I have three identical HP Proliant servers. All three are identical in hardware. I was having a problem getting Remote Desktop to work on these three, plus, they were all hanging quite often. So, I made a disk image that I had on a working server, and I installed that image on these three HP servers. Worked for about two weeks. Now, they hang again. When they hang, the screen is blank, the keyboard and the mouse don't function, and only a hard reboot fixes it. I work for a radio station. These servers are running TeamSpeak. We use it for remote broadcasts. That, and Gnome, is the only thing these machines run. CPU usage is 67%...with Teamspeak using 30%. Here are the logs (both /var/log/messages and /var/log/syslog) for around the times the machines crash (all three appear to lock up at the same time. /////////////////////////////////////// messages Jul 20 10:51:58 kkbjam kernel: [ 952.692211] hrtimer: interrupt took 244719 ns Jul 21 17:31:03 kkbjam kernel: [ 4920.314196] hrtimer: interrupt took 253936 ns syslog Jul 21 18:17:01 river /USR/SBIN/CRON[2339]: (root) CMD ( cd / && run-parts --report /etc/cron.hourly) messages Jul 20 10:37:01 realcountry kernel: [ 51.227233] 3:1:1: cannot get freq at ep 0x1 Jul 21 16:14:07 realcountry kernel: [ 49.828382] 3:1:1: cannot get freq at ep 0x1 syslog Jul 20 12:17:01 realcountry /USR/SBIN/CRON[2111]: (root) CMD ( cd / && run-parts --report /etc/cron.hourly) Jul 21 17:17:01 realcountry /USR/SBIN/CRON[2059]: (root) CMD ( cd / && run-parts --report /etc/cron.hourly) messages Jul 20 10:36:57 mix kernel: [ 50.837271] 3:1:1: cannot get freq at ep 0x1 Jul 21 16:08:40 mix kernel: [ 175.159294] hrtimer: interrupt took 310925 ns Jul 21 16:38:59 mix rsyslogd: [origin software="rsyslogd" swVersion="4.6.4" x-pid="926" x-info="http://www.rsyslog.com"] rsyslogd was HUPed, type 'lightweight'. syslog Jul 20 12:17:01 mix /USR/SBIN/CRON[2114]: (root) CMD ( cd / && run-parts --report /etc/cron.hourly) Jul 21 18:17:01 mix/USR/SBIN/CRON[2310]: (root) CMD ( cd / && run-parts --report /etc/cron.hourly) //////////////////////////////////////// Any ideas what's causing these machines to hang at the same time?

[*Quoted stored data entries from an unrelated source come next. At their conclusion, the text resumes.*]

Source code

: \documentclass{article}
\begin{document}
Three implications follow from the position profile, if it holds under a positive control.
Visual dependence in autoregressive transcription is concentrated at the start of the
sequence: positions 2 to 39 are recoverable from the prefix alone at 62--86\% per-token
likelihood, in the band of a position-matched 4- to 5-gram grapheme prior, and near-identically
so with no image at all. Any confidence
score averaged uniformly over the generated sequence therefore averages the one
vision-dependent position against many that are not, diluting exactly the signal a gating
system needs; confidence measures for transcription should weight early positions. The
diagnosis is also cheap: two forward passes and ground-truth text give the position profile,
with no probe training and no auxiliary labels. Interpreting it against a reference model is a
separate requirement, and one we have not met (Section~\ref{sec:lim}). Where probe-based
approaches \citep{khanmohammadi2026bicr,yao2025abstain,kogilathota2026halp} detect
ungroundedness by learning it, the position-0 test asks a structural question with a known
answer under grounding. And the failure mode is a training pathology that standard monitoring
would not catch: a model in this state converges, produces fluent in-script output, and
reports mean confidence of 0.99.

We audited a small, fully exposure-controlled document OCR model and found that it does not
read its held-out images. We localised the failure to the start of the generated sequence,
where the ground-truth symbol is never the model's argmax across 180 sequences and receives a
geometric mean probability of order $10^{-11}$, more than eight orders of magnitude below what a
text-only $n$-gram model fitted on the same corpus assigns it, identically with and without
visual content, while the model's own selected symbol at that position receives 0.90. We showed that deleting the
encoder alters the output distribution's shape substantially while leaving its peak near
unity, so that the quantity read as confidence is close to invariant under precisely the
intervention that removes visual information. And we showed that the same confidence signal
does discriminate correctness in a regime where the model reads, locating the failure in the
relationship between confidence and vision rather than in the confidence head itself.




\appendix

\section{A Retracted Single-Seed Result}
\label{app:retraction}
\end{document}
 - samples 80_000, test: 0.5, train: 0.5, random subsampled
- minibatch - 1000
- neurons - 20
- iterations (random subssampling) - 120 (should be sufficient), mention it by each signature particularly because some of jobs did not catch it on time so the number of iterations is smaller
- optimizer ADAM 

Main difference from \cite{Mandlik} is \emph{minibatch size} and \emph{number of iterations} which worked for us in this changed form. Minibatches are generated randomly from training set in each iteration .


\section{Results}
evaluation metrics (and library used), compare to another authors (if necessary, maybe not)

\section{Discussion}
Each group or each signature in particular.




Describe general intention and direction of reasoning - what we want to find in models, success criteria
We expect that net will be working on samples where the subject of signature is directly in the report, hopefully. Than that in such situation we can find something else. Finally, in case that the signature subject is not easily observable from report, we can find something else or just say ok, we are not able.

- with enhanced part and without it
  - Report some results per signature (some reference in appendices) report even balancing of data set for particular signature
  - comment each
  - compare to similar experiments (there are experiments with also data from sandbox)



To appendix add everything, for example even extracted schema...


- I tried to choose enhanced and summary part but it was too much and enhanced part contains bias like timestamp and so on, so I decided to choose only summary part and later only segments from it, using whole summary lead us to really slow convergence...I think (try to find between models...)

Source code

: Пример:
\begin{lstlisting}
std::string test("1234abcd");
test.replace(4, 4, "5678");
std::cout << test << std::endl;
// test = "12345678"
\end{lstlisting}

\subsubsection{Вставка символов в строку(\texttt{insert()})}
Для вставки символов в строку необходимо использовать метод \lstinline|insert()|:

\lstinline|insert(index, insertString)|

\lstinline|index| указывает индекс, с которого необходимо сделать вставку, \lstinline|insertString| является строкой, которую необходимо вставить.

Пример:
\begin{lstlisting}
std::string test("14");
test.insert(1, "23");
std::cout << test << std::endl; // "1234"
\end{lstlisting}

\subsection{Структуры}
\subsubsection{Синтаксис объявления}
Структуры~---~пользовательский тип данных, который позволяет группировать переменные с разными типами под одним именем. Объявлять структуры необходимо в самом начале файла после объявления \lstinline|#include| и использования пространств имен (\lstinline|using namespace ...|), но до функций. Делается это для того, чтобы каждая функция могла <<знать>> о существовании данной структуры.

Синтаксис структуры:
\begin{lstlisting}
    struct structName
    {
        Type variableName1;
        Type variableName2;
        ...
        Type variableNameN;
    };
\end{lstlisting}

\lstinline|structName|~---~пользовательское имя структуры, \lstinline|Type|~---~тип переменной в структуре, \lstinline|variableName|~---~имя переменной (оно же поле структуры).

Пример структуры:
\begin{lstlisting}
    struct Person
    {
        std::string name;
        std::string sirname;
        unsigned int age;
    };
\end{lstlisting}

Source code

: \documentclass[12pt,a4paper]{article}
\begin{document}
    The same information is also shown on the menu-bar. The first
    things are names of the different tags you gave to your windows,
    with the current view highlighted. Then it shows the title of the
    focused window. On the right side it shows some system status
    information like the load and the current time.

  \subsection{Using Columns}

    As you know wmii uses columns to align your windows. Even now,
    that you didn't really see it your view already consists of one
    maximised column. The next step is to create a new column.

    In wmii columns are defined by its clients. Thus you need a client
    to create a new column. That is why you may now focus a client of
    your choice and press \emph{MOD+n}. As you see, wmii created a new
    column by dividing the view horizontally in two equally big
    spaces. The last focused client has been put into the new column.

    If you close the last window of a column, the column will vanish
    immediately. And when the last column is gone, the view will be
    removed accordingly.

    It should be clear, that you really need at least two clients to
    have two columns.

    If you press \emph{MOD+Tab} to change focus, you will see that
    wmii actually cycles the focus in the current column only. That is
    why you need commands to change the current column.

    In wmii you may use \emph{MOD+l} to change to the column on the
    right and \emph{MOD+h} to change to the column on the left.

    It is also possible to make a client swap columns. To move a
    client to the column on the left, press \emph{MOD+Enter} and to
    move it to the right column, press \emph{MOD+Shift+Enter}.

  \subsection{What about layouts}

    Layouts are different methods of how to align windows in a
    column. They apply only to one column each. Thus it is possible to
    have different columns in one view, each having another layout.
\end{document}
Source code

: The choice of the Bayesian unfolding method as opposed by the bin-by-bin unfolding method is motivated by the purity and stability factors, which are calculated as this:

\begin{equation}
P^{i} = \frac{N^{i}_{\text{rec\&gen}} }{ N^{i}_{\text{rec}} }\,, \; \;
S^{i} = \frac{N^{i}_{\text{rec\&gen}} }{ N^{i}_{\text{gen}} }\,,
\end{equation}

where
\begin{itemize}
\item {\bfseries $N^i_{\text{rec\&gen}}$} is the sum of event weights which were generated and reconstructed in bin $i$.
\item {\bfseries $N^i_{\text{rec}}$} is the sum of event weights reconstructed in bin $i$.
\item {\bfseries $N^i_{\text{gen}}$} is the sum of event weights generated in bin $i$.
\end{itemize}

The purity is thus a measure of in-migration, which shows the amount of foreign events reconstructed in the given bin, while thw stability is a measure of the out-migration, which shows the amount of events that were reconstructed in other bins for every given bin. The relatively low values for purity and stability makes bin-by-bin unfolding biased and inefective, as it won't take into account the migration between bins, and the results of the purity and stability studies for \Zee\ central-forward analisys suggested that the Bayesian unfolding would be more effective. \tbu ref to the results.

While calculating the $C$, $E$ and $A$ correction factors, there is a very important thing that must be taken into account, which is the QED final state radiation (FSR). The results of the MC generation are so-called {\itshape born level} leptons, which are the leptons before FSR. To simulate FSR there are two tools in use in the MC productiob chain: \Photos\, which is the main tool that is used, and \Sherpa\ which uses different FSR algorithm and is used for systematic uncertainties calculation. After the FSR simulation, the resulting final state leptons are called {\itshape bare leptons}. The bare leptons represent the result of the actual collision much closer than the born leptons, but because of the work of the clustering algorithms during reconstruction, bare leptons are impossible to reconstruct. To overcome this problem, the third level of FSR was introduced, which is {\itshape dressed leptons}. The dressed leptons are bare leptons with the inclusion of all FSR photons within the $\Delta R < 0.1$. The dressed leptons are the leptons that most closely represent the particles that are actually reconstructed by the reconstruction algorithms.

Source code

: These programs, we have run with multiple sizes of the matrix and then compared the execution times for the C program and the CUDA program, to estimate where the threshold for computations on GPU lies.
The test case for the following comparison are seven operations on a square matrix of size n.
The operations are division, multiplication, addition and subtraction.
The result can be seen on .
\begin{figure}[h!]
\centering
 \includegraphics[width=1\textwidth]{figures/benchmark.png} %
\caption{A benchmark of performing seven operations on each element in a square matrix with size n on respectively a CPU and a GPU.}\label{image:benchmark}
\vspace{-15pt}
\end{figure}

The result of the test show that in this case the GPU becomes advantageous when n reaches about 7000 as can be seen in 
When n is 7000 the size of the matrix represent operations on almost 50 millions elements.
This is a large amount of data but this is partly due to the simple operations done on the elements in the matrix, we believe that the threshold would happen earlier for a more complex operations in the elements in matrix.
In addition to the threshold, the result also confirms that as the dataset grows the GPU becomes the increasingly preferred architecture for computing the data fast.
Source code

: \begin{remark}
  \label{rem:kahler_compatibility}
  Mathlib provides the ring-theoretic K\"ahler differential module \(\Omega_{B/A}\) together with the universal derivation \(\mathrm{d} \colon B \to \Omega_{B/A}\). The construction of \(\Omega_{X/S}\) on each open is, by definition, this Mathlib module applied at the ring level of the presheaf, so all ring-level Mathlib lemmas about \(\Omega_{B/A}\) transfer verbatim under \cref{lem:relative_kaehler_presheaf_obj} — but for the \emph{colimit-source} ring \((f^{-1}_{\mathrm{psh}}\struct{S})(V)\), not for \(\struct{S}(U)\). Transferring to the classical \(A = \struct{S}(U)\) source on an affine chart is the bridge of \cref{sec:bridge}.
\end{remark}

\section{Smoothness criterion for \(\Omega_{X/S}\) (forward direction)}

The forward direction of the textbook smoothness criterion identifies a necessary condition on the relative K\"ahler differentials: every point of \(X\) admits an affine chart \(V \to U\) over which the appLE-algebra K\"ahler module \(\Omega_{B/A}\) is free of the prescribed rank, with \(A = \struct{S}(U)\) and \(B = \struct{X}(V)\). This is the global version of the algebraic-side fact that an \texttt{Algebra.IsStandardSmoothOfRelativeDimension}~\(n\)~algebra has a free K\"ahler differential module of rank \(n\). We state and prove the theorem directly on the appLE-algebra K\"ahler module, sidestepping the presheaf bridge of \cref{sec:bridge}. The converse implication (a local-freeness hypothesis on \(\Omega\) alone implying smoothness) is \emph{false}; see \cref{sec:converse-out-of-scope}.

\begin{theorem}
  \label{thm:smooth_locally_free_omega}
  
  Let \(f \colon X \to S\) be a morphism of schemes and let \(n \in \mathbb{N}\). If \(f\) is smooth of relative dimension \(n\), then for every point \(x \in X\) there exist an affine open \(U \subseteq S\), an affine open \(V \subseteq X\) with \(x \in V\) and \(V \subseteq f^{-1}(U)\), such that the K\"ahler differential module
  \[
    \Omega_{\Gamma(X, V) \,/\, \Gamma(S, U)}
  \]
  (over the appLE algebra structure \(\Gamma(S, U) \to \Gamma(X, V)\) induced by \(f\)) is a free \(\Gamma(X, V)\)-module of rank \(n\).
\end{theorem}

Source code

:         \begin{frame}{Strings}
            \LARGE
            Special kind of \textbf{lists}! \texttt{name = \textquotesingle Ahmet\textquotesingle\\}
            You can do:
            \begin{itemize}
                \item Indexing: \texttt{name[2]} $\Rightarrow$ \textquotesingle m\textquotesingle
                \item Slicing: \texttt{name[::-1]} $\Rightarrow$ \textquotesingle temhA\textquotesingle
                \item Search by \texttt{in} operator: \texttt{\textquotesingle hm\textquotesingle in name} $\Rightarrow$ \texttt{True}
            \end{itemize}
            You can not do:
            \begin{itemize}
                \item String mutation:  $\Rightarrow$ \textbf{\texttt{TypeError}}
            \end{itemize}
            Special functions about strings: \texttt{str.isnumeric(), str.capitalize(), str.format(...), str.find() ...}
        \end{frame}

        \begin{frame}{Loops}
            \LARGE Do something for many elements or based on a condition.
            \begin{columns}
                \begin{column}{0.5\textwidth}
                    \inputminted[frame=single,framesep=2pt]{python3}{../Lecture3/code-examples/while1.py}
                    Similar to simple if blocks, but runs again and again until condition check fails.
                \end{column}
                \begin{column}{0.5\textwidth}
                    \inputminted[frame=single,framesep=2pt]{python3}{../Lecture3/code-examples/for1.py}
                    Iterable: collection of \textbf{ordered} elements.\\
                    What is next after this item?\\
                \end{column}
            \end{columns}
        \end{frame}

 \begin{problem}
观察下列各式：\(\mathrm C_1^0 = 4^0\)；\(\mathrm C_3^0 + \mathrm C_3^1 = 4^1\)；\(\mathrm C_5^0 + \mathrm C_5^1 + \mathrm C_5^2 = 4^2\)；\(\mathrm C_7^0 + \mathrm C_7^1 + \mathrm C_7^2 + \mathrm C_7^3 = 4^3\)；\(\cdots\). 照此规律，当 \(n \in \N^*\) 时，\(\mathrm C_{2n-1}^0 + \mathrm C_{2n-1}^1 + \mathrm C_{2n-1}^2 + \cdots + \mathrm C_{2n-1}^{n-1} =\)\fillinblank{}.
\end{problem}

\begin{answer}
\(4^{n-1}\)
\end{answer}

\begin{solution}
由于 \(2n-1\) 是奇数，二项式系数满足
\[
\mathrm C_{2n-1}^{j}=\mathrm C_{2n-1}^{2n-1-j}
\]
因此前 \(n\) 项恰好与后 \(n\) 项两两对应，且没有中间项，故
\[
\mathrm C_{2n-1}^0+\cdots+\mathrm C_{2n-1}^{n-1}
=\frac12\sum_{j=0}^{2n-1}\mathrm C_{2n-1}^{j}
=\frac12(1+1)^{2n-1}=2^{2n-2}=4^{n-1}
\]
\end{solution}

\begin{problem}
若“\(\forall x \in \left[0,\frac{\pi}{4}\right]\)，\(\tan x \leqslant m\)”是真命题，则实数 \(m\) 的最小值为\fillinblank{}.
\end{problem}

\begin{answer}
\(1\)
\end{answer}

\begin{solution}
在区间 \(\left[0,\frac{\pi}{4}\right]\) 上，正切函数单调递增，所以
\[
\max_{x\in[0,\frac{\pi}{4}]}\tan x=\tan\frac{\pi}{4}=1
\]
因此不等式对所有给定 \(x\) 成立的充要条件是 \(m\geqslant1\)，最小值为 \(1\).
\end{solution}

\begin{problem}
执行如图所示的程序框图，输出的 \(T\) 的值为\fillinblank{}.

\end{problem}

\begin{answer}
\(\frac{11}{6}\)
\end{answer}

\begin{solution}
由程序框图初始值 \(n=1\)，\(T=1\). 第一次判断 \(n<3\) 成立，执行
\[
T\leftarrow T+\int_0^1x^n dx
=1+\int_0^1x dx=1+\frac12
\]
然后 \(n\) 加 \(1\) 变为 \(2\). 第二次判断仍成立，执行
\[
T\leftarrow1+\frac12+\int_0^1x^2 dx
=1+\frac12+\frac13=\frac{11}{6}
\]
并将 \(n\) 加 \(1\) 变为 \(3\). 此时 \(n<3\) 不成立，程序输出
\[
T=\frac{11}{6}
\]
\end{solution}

Well from these log snippets I think nobody will really find anything interesting. You could additionally try activating auditd (see e.g. http://doc.opensuse.org/products/dr...d_draft/art.auditquick.html#sec.audit.qs.conf for more info) and check if there are any interesting results after a necessary reboot.
Our electric provider "ripples" us when demand is high. That means they cut our power, so that they have enough to meet the demand. For this, we receive a discount on our monthly bill. We have a generator that kicks in to power the building (including these servers) when we are rippled. There is also a UPS hooked up to the server rack that these servers reside in. I was next to the rack looking through the logs this morning...and the generator kicked in...and the servers all hung! Turns out, I have a bad UPS!